Now in his late 30s or so, Christian is a CPA with a dingy one-man practice, ZZZ Accounting, south of Chicago. Affleck does a wonderful bit of technical acting, showing us all of his quirks and obsessions. He blows on his fingers before starting a new task, and becomes distracted to the point of conniption if interrupted before he’s finished.

He does tax returns and such for farmers and the small storefronts around his in the strip mall. But on the side he takes high-dollar gigs from disreputable types, finding out who’s been skimming in operations like the drug lords who, as one law enforcement type puts it, “count their money by weighing semis full of cash.”

That LEO is Ray King (J.K. Simmons), a legendary Treasury agent with lots of huge busts to his name. He’s got a few months until forced retirement, and is determined to spend that time tracking down this ghost accountant. He recruits a young analyst with a troublesome past (Cynthia Addai-Robinson) as his paladin. She learns about a troubled young man who was in and out of institutions, including a federal prison stint where he learned at the knee of an elderly mafia numbers man (Jeffrey Tambor).
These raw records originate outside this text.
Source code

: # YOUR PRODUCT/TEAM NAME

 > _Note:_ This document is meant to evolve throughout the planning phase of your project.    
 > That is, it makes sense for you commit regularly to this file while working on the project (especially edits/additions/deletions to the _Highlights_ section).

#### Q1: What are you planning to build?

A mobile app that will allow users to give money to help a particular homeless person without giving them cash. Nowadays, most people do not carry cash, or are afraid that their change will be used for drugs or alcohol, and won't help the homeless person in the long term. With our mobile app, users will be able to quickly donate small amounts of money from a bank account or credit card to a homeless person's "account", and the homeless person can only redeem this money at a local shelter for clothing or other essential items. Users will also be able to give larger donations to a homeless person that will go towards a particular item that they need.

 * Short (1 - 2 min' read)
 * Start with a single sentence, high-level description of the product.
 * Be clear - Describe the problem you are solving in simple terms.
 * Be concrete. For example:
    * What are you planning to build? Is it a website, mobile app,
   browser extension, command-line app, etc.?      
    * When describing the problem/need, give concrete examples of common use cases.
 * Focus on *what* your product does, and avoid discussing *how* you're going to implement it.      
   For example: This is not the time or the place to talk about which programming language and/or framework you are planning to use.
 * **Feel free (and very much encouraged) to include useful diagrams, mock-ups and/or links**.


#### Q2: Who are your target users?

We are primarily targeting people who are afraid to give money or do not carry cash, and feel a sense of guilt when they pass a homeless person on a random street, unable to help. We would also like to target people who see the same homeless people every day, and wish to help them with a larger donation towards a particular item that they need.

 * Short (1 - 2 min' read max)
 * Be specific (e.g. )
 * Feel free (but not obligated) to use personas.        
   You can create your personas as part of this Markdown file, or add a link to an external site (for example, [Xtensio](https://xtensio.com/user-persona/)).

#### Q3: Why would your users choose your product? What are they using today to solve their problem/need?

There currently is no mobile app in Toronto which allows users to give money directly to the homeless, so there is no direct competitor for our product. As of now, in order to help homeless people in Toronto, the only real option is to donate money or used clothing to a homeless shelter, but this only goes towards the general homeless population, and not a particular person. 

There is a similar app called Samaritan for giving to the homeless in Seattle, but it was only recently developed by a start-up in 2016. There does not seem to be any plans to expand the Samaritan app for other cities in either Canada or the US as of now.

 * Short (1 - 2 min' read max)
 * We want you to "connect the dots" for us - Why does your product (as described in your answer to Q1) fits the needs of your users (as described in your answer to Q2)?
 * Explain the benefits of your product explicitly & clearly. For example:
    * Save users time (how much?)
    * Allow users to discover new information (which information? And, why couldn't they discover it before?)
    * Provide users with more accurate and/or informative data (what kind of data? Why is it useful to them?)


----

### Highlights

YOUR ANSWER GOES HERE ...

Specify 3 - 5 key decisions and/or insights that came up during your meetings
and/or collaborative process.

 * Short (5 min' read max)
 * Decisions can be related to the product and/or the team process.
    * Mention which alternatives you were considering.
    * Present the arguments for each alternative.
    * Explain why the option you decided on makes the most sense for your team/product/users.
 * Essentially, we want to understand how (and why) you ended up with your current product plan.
Now Christian has been recruited to check out a prominent firm that makes robotic limbs for amputees, led by a visionary leader (John Lithgow) who’s not so good with numbers. There Christian meets Dana, an adorably dorky company accountant who first found the discrepancy. They negotiate a delicate little dance, with her trying to figure out this puzzle of a man and him trying to break through decades of imposed discipline.

(Beautiful, smart and vibrant women are often attracted to awkward, socially clumsy men in the movies – which, completely coincidentally, tend to be written by awkward, socially clumsy men.)

Things go bad when a team of assassins (led by Jon Bernthal) come after Dana and Christian. He quickly makes short work of them, and the pair are in the wind.

Things are more or less fine to this point, but then the film keeps tipping over into unexpectedly funny moments that break the mood. Some are obviously intentional, such as Affleck’s affectless responses to Kendrick’s emotional outbursts. But the compounding effect is to undermine the tense atmosphere the movie has worked so hard for.

The plotting is rather obvious -- if you can’t figure out who’s the person pushing all the buttons, or the nature of the third act’s “big surprise” a long way off, you haven’t been paying much attention.

If “The Accountant” had just presented itself as a straightforward action/drama -- “Superspy CPA” -- then we could just sit back and enjoy it for its own sake. By seeking higher ground, and then settling for cheaper thrills, it’s only marginally worth an investment.